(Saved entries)
..........

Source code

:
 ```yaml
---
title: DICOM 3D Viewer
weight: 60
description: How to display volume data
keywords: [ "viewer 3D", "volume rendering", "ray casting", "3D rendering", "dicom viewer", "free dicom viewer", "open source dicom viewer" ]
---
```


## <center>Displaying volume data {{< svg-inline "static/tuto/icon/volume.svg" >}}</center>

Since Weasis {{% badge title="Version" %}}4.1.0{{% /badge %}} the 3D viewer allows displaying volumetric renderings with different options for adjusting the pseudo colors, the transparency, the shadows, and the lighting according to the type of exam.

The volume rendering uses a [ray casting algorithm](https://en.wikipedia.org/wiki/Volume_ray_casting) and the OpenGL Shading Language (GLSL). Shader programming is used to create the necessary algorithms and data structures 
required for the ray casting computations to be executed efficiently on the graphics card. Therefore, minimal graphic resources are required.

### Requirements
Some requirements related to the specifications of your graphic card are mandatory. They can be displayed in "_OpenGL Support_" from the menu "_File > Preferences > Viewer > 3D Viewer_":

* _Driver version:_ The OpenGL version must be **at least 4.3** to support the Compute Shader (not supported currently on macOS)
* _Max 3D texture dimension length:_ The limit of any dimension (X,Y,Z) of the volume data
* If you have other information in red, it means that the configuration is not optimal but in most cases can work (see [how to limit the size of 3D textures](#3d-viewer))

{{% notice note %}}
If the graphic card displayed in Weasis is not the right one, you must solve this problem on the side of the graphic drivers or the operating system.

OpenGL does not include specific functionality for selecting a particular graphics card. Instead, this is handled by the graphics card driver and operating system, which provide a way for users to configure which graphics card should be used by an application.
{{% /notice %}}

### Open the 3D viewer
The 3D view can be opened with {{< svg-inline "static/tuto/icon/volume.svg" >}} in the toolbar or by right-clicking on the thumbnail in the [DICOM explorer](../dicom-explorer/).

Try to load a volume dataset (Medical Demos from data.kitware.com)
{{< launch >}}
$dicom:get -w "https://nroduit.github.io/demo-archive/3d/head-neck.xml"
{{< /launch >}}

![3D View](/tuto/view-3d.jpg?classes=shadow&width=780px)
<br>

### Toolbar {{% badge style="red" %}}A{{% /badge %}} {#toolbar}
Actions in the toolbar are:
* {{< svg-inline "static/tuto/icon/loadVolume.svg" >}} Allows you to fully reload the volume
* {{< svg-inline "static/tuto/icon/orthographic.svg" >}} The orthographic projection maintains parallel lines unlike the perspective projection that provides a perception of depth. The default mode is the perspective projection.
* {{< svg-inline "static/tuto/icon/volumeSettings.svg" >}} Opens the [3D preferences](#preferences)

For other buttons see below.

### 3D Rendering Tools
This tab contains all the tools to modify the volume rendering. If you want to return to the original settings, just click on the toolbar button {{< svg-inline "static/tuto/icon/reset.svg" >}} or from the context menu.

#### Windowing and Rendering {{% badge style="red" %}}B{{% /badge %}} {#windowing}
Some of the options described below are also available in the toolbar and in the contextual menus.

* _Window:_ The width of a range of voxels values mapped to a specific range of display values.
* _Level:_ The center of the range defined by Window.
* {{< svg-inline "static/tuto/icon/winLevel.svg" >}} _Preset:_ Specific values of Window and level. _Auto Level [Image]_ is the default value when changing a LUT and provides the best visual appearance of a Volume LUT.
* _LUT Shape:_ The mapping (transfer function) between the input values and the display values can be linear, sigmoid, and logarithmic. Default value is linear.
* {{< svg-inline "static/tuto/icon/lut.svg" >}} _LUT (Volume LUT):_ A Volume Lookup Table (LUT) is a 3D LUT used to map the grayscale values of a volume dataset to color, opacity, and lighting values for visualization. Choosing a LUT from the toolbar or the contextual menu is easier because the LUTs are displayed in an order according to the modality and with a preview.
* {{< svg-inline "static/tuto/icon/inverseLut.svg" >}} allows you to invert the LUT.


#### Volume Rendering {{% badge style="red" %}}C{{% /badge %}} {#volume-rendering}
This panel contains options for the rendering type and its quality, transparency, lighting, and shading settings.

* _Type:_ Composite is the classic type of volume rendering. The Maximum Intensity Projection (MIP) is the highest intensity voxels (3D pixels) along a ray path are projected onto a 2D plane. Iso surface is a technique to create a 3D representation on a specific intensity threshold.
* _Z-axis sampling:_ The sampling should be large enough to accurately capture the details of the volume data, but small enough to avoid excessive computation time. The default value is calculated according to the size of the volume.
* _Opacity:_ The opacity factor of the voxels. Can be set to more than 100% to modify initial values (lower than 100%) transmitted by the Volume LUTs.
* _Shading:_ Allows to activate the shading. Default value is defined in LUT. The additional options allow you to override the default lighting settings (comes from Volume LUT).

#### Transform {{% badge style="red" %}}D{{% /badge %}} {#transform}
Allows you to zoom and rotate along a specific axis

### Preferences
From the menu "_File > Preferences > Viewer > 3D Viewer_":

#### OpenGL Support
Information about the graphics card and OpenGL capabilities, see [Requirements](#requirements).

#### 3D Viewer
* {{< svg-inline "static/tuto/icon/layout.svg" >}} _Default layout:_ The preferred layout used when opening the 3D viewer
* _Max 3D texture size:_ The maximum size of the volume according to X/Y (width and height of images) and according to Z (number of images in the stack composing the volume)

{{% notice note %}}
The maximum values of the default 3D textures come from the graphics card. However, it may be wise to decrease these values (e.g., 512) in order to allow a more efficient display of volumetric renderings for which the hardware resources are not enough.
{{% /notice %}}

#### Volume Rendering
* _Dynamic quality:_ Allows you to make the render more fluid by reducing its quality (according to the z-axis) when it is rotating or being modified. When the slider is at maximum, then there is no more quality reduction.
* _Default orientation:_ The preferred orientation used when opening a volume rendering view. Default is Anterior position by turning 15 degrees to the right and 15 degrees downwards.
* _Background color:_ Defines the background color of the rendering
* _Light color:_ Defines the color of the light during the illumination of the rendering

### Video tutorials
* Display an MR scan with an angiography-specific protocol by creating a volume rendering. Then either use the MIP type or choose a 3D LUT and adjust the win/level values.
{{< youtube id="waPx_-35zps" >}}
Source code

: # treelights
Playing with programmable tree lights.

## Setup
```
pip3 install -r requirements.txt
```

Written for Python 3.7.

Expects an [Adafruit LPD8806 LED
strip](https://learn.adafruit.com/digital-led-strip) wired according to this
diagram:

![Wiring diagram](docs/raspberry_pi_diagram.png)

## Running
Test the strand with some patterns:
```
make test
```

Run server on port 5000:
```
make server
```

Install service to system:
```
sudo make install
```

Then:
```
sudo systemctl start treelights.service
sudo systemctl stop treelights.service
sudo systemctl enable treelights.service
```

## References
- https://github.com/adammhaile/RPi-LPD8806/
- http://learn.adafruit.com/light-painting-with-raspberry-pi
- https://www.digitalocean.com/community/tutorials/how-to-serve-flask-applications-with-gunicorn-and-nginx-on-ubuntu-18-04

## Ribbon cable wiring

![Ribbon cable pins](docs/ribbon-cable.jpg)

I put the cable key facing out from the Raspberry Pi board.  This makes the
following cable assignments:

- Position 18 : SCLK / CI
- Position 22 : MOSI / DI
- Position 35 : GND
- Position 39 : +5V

..........

About this task | Nothing in the records above may be left out when you repeat them exactly.

Answer box |
Source code

:
 ```yaml
---
title: DICOM 3D Viewer
weight: 60
description: How to display volume data
keywords: [ "viewer 3D", "volume rendering", "ray casting", "3D rendering", "dicom viewer", "free dicom viewer", "open source dicom viewer" ]
---
```


## <center>Displaying volume data {{< svg-inline "static/tuto/icon/volume.svg" >}}</center>

Since Weasis {{% badge title="Version" %}}4.1.0{{% /badge %}} the 3D viewer allows displaying volumetric renderings with different options for adjusting the pseudo colors, the transparency, the shadows, and the lighting according to the type of exam.

The volume rendering uses a [ray casting algorithm](https://en.wikipedia.org/wiki/Volume_ray_casting) and the OpenGL Shading Language (GLSL). Shader programming is used to create the necessary algorithms and data structures 
required for the ray casting computations to be executed efficiently on the graphics card. Therefore, minimal graphic resources are required.

### Requirements
Some requirements related to the specifications of your graphic card are mandatory. They can be displayed in "_OpenGL Support_" from the menu "_File > Preferences > Viewer > 3D Viewer_":

* _Driver version:_ The OpenGL version must be **at least 4.3** to support the Compute Shader (not supported currently on macOS)
* _Max 3D texture dimension length:_ The limit of any dimension (X,Y,Z) of the volume data
* If you have other information in red, it means that the configuration is not optimal but in most cases can work (see [how to limit the size of 3D textures](#3d-viewer))

{{% notice note %}}
If the graphic card displayed in Weasis is not the right one, you must solve this problem on the side of the graphic drivers or the operating system.

OpenGL does not include specific functionality for selecting a particular graphics card. Instead, this is handled by the graphics card driver and operating system, which provide a way for users to configure which graphics card should be used by an application.
{{% /notice %}}

### Open the 3D viewer
The 3D view can be opened with {{< svg-inline "static/tuto/icon/volume.svg" >}} in the toolbar or by right-clicking on the thumbnail in the [DICOM explorer](../dicom-explorer/).

Try to load a volume dataset (Medical Demos from data.kitware.com)
{{< launch >}}
$dicom:get -w "https://nroduit.github.io/demo-archive/3d/head-neck.xml"
{{< /launch >}}

![3D View](/tuto/view-3d.jpg?classes=shadow&width=780px)
<br>

### Toolbar {{% badge style="red" %}}A{{% /badge %}} {#toolbar}
Actions in the toolbar are:
* {{< svg-inline "static/tuto/icon/loadVolume.svg" >}} Allows you to fully reload the volume
* {{< svg-inline "static/tuto/icon/orthographic.svg" >}} The orthographic projection maintains parallel lines unlike the perspective projection that provides a perception of depth. The default mode is the perspective projection.
* {{< svg-inline "static/tuto/icon/volumeSettings.svg" >}} Opens the [3D preferences](#preferences)

For other buttons see below.

### 3D Rendering Tools
This tab contains all the tools to modify the volume rendering. If you want to return to the original settings, just click on the toolbar button {{< svg-inline "static/tuto/icon/reset.svg" >}} or from the context menu.

#### Windowing and Rendering {{% badge style="red" %}}B{{% /badge %}} {#windowing}
Some of the options described below are also available in the toolbar and in the contextual menus.

* _Window:_ The width of a range of voxels values mapped to a specific range of display values.
* _Level:_ The center of the range defined by Window.
* {{< svg-inline "static/tuto/icon/winLevel.svg" >}} _Preset:_ Specific values of Window and level. _Auto Level [Image]_ is the default value when changing a LUT and provides the best visual appearance of a Volume LUT.
* _LUT Shape:_ The mapping (transfer function) between the input values and the display values can be linear, sigmoid, and logarithmic. Default value is linear.
* {{< svg-inline "static/tuto/icon/lut.svg" >}} _LUT (Volume LUT):_ A Volume Lookup Table (LUT) is a 3D LUT used to map the grayscale values of a volume dataset to color, opacity, and lighting values for visualization. Choosing a LUT from the toolbar or the contextual menu is easier because the LUTs are displayed in an order according to the modality and with a preview.
* {{< svg-inline "static/tuto/icon/inverseLut.svg" >}} allows you to invert the LUT.


#### Volume Rendering {{% badge style="red" %}}C{{% /badge %}} {#volume-rendering}
This panel contains options for the rendering type and its quality, transparency, lighting, and shading settings.

* _Type:_ Composite is the classic type of volume rendering. The Maximum Intensity Projection (MIP) is the highest intensity voxels (3D pixels) along a ray path are projected onto a 2D plane. Iso surface is a technique to create a 3D representation on a specific intensity threshold.
* _Z-axis sampling:_ The sampling should be large enough to accurately capture the details of the volume data, but small enough to avoid excessive computation time. The default value is calculated according to the size of the volume.
* _Opacity:_ The opacity factor of the voxels. Can be set to more than 100% to modify initial values (lower than 100%) transmitted by the Volume LUTs.
* _Shading:_ Allows to activate the shading. Default value is defined in LUT. The additional options allow you to override the default lighting settings (comes from Volume LUT).

#### Transform {{% badge style="red" %}}D{{% /badge %}} {#transform}
Allows you to zoom and rotate along a specific axis

### Preferences
From the menu "_File > Preferences > Viewer > 3D Viewer_":

#### OpenGL Support
Information about the graphics card and OpenGL capabilities, see [Requirements](#requirements).

#### 3D Viewer
* {{< svg-inline "static/tuto/icon/layout.svg" >}} _Default layout:_ The preferred layout used when opening the 3D viewer
* _Max 3D texture size:_ The maximum size of the volume according to X/Y (width and height of images) and according to Z (number of images in the stack composing the volume)

{{% notice note %}}
The maximum values of the default 3D textures come from the graphics card. However, it may be wise to decrease these values (e.g., 512) in order to allow a more efficient display of volumetric renderings for which the hardware resources are not enough.
{{% /notice %}}

#### Volume Rendering
* _Dynamic quality:_ Allows you to make the render more fluid by reducing its quality (according to the z-axis) when it is rotating or being modified. When the slider is at maximum, then there is no more quality reduction.
* _Default orientation:_ The preferred orientation used when opening a volume rendering view. Default is Anterior position by turning 15 degrees to the right and 15 degrees downwards.
* _Background color:_ Defines the background color of the rendering
* _Light color:_ Defines the color of the light during the illumination of the rendering

### Video tutorials
* Display an MR scan with an angiography-specific protocol by creating a volume rendering. Then either use the MIP type or choose a 3D LUT and adjust the win/level values.
{{< youtube id="waPx_-35zps" >}}
Source code

: # treelights
Playing with programmable tree lights.

## Setup
```
pip3 install -r requirements.txt
```

Written for Python 3.7.

Expects an [Adafruit LPD8806 LED
strip](https://learn.adafruit.com/digital-led-strip) wired according to this
diagram:

![Wiring diagram](docs/raspberry_pi_diagram.png)

## Running
Test the strand with some patterns:
```
make test
```

Run server on port 5000:
```
make server
```

Install service to system:
```
sudo make install
```

Then:
```
sudo systemctl start treelights.service
sudo systemctl stop treelights.service
sudo systemctl enable treelights.service
```

## References
- https://github.com/adammhaile/RPi-LPD8806/
- http://learn.adafruit.com/light-painting-with-raspberry-pi
- https://www.digitalocean.com/community/tutorials/how-to-serve-flask-applications-with-gunicorn-and-nginx-on-ubuntu-18-04

## Ribbon cable wiring

![Ribbon cable pins](docs/ribbon-cable.jpg)

I put the cable key facing out from the Raspberry Pi board.  This makes the
following cable assignments:

- Position 18 : SCLK / CI
- Position 22 : MOSI / DI
- Position 35 : GND
- Position 39 : +5V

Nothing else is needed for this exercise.